In some situations chemotherapy is an essential component to therapy. Dr Hukin and the oncologists carefully determine the most appropriate medical therapy for any given brain tumor that is not cured by surgery alone. We direct the medical therapy, however some may be provided closer to home by our pediatric colleagues across the province. The more intensive chemotherapy including stem cell transplantation is provided at BC Children’s Hospital. We provide the most up to date therapies for children with brain tumors and are constantly collaborating with our colleagues across the world, but particularly in the Children’s Oncology Group to ensure that our patients receive the best treatment possible. Our oncology training program is the second largest in Canada and in the last ten years we have trained more Canadian graduates than any other program.

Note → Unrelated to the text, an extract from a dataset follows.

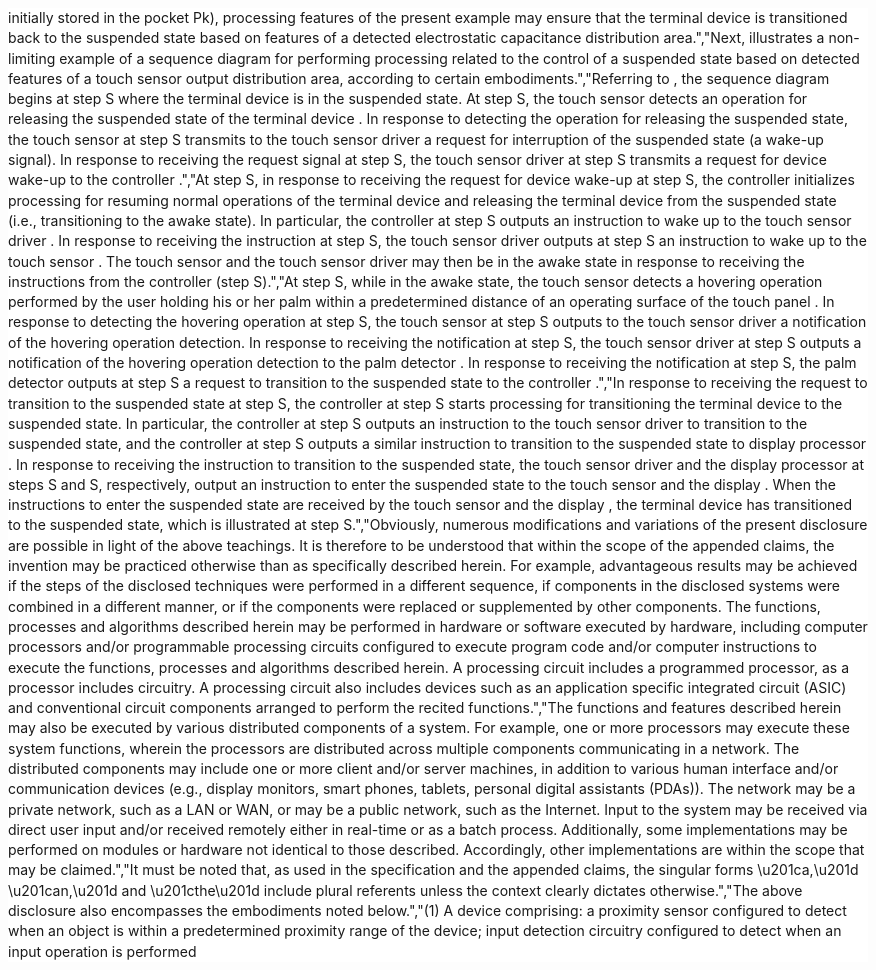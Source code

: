 initially stored in the pocket Pk), processing features of the present example may ensure that the terminal device is transitioned back to the suspended state based on features of a detected electrostatic capacitance distribution area.","Next,  illustrates a non-limiting example of a sequence diagram for performing processing related to the control of a suspended state based on detected features of a touch sensor output distribution area, according to certain embodiments.","Referring to , the sequence diagram begins at step S where the terminal device is in the suspended state. At step S, the touch sensor  detects an operation for releasing the suspended state of the terminal device . In response to detecting the operation for releasing the suspended state, the touch sensor  at step S transmits to the touch sensor driver  a request for interruption of the suspended state (a wake-up signal). In response to receiving the request signal at step S, the touch sensor driver  at step S transmits a request for device wake-up to the controller .","At step S, in response to receiving the request for device wake-up at step S, the controller  initializes processing for resuming normal operations of the terminal device and releasing the terminal device from the suspended state (i.e., transitioning to the awake state). In particular, the controller  at step S outputs an instruction to wake up to the touch sensor driver . In response to receiving the instruction at step S, the touch sensor driver  outputs at step S an instruction to wake up to the touch sensor . The touch sensor  and the touch sensor driver  may then be in the awake state in response to receiving the instructions from the controller  (step S).","At step S, while in the awake state, the touch sensor  detects a hovering operation performed by the user holding his or her palm within a predetermined distance of an operating surface of the touch panel . In response to detecting the hovering operation at step S, the touch sensor  at step S outputs to the touch sensor driver  a notification of the hovering operation detection. In response to receiving the notification at step S, the touch sensor driver  at step S outputs a notification of the hovering operation detection to the palm detector . In response to receiving the notification at step S, the palm detector  outputs at step S a request to transition to the suspended state to the controller .","In response to receiving the request to transition to the suspended state at step S, the controller  at step S starts processing for transitioning the terminal device to the suspended state. In particular, the controller  at step S outputs an instruction to the touch sensor driver  to transition to the suspended state, and the controller  at step S outputs a similar instruction to transition to the suspended state to display processor . In response to receiving the instruction to transition to the suspended state, the touch sensor driver  and the display processor  at steps S and S, respectively, output an instruction to enter the suspended state to the touch sensor  and the display . When the instructions to enter the suspended state are received by the touch sensor  and the display , the terminal device has transitioned to the suspended state, which is illustrated at step S.","Obviously, numerous modifications and variations of the present disclosure are possible in light of the above teachings. It is therefore to be understood that within the scope of the appended claims, the invention may be practiced otherwise than as specifically described herein. For example, advantageous results may be achieved if the steps of the disclosed techniques were performed in a different sequence, if components in the disclosed systems were combined in a different manner, or if the components were replaced or supplemented by other components. The functions, processes and algorithms described herein may be performed in hardware or software executed by hardware, including computer processors and\/or programmable processing circuits configured to execute program code and\/or computer instructions to execute the functions, processes and algorithms described herein. A processing circuit includes a programmed processor, as a processor includes circuitry. A processing circuit also includes devices such as an application specific integrated circuit (ASIC) and conventional circuit components arranged to perform the recited functions.","The functions and features described herein may also be executed by various distributed components of a system. For example, one or more processors may execute these system functions, wherein the processors are distributed across multiple components communicating in a network. The distributed components may include one or more client and\/or server machines, in addition to various human interface and\/or communication devices (e.g., display monitors, smart phones, tablets, personal digital assistants (PDAs)). The network may be a private network, such as a LAN or WAN, or may be a public network, such as the Internet. Input to the system may be received via direct user input and\/or received remotely either in real-time or as a batch process. Additionally, some implementations may be performed on modules or hardware not identical to those described. Accordingly, other implementations are within the scope that may be claimed.","It must be noted that, as used in the specification and the appended claims, the singular forms \u201ca,\u201d \u201can,\u201d and \u201cthe\u201d include plural referents unless the context clearly dictates otherwise.","The above disclosure also encompasses the embodiments noted below.","(1) A device comprising: a proximity sensor configured to detect when an object is within a predetermined proximity range of the device; input detection circuitry configured to detect when an input operation is performed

We believe in addressing the whole patient’s needs from a multidisciplinary approach with the assistance of our nursing staff lead by our neuro-oncology RN, neuropsychologist to assist in reintegrating children back into school, dietician to optimize nutrition, physiotherapists and occupational therapists to maximize rehabilitation, and spiritual care. Patient and family counseling services are provided by social workers and psychologists to provide practical assistance related to travel, finances, and accommodation. Counseling is also available to individuals, parents and siblings. As well, programs such as Art Therapy, Music Therapy, Play Therapy and Relaxation Programs are available. In addition, Dan Mornar leads the parent group and explores novel ways to support parents and families through this difficult journey. Respite care is available through Canuck Place. Our provincial palliative care program provides palliative care to patients and their families in the home, local hospital or hospice setting.

The field of research into the causes of childhood cancer began to shift dramatically during the 1990′s. This shift moved away from exploration of environmental causes, therapeutics and pharmacology and toward under-standing the underlying genetic and biologic bases of childhood cancer. The emergent consensus is that understanding the genetic changes inherent in childhood cancer will lead to new treatments that can be used in the fight against this disease. Future treatment will target tumor and related cells and avoid healthy ones undergoing normal development.